結論から言ってしまうと、酒は気分障害の治療には有害です。いくつかの理由がありますので整理してみましょう。
①睡眠の質を悪化させることを介して
アルコールは寝つきを良くする作用は確かにありますが、深い睡眠を維持することにはマイナスに働きます。途中で目が覚めたり、浅い眠りになったりしてしまいます。睡眠が悪化すれば、うつ病や双極性障害になりやすいことは統計的な研究から明らかにされており、不眠症患者では健常者に比べて約2倍気分障害になりやすいことが分かっています。
②アルコールの直接作用として
アルコールは一時的には酔いという体験をもたらしますが、それとは別に習慣的に摂取すると、神経系への直接的な作用として、抑うつや気分変動をもたらす可能性があります。これは酔いとは別な減少で、飲酒後の数時間に限られるわけではなく、むしろ、酔っている時には目立たなくなることがあります。そのため、アルコールと気分の悪化を結び付けられずに、自己治療として飲酒して、さらに悪循環に陥ることがあります。
③治療薬の効果を減弱すし、副作用を出しやすくする
アルコールは上記の①、②の作用により、治療薬の効果を弱める可能性がある上に、薬物代謝を促進して、必要な薬の血液中の濃度を落としてしまう可能性もあります。また、中枢神経を抑制するような副作用が強く出てしまう可能もあります。

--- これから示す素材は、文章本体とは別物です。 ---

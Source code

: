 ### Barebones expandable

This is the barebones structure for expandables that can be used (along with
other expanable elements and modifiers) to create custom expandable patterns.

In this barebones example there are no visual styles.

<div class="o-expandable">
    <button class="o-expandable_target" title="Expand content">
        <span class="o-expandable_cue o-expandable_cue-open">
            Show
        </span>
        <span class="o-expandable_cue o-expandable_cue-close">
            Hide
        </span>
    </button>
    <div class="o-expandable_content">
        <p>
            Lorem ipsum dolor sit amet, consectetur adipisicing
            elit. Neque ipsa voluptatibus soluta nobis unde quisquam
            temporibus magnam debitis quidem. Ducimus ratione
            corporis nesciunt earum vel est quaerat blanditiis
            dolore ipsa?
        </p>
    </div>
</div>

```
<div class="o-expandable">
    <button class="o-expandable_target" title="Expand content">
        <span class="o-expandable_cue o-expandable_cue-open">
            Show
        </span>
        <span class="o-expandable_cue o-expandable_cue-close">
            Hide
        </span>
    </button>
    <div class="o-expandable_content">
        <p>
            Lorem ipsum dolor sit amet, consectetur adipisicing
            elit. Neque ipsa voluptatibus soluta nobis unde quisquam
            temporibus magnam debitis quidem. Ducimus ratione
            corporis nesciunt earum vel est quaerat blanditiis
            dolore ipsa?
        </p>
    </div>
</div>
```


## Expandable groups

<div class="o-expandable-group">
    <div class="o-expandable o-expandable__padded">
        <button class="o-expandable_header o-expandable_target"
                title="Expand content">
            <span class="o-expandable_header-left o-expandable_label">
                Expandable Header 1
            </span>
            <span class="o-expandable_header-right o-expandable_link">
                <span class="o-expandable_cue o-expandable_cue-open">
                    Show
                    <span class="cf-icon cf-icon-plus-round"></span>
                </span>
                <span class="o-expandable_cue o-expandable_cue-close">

有害なことは分かっても、酒が唯一の楽しみだから止めたくないとおっしゃる方もいます。もっともなことと思います。唯一の楽しみを奪われたら大変ですから。しかし、ご本人も本当は心の奥で酒に頼る生き方は良くないと思っているものです。単に楽しみを我慢するというより、積極的に他の支えを見つけることが必要かもしれません。

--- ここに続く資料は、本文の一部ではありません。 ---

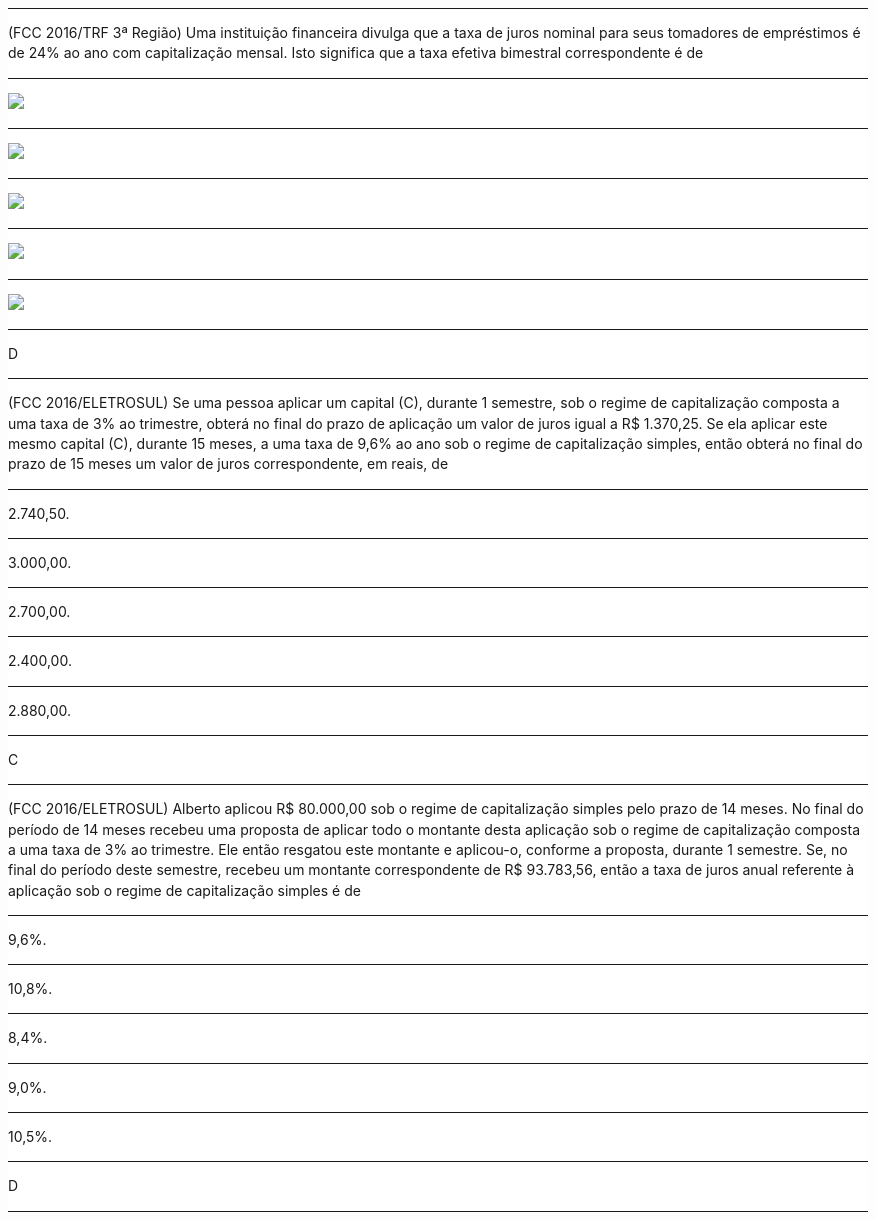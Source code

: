 ****
(FCC 2016/TRF 3ª Região) Uma instituição financeira divulga que a taxa de juros nominal para seus tomadores de empréstimos é de 24% ao ano com capitalização mensal. Isto significa que a taxa efetiva bimestral correspondente é de
***
![](https://sefaz-ce.s3.sa-east-1.amazonaws.com/images/20201125030920_image.png)
***
![](https://sefaz-ce.s3.sa-east-1.amazonaws.com/images/20201125030947_image.png)
***
![](https://sefaz-ce.s3.sa-east-1.amazonaws.com/images/20201125031013_image.png)
***
![](https://sefaz-ce.s3.sa-east-1.amazonaws.com/images/20201125031039_image.png)
***
![](https://sefaz-ce.s3.sa-east-1.amazonaws.com/images/20201125031118_image.png)
***
D
****
(FCC 2016/ELETROSUL) Se uma pessoa aplicar um capital (C), durante 1 semestre, sob o regime de capitalização composta a uma taxa de 3% ao trimestre, obterá no final do prazo de aplicação um valor de juros igual a R$ 1.370,25.
Se ela aplicar este mesmo capital (C), durante 15 meses, a uma taxa de 9,6% ao ano sob o regime de capitalização simples, então obterá no final do prazo de 15 meses um valor de juros correspondente, em reais, de 
***
2.740,50.
***
3.000,00.
***
2.700,00.
***
2.400,00.
***
2.880,00.
***
C
****
(FCC 2016/ELETROSUL) Alberto aplicou R$ 80.000,00 sob o regime de capitalização simples pelo prazo de 14 meses. No final do período de 14 meses recebeu uma proposta de aplicar todo o montante desta aplicação 
sob o regime de capitalização composta a uma taxa de 3% ao trimestre. Ele então resgatou este montante e aplicou-o, conforme a proposta, durante 1 semestre. Se, no final do período deste semestre, recebeu um montante correspondente de R$ 93.783,56, então a taxa de juros anual referente à aplicação sob o regime de capitalização simples é de 
***
9,6%.
***
10,8%.
***
8,4%.
***
9,0%.
***
10,5%.
***
D
****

実際の治療で困るのは、仕事上の酒の付き合いをどうするかということです。最初から飲めないというイメージがついている人ではなく、それまでよく飲んでいた人だと周囲への説明も大変です。メンタルの病気を隠したい場合は、「肝臓の数字が悪くなった」「尿酸が高くて医者から控えろと言われた」など身体的な理由を嘘でもいいので使うようにアドバイスしています。完全に飲まないということがやりにくい場合は、「乾杯の1,2杯だけにしてあとはノンアルコールで」というアドバイスもしています。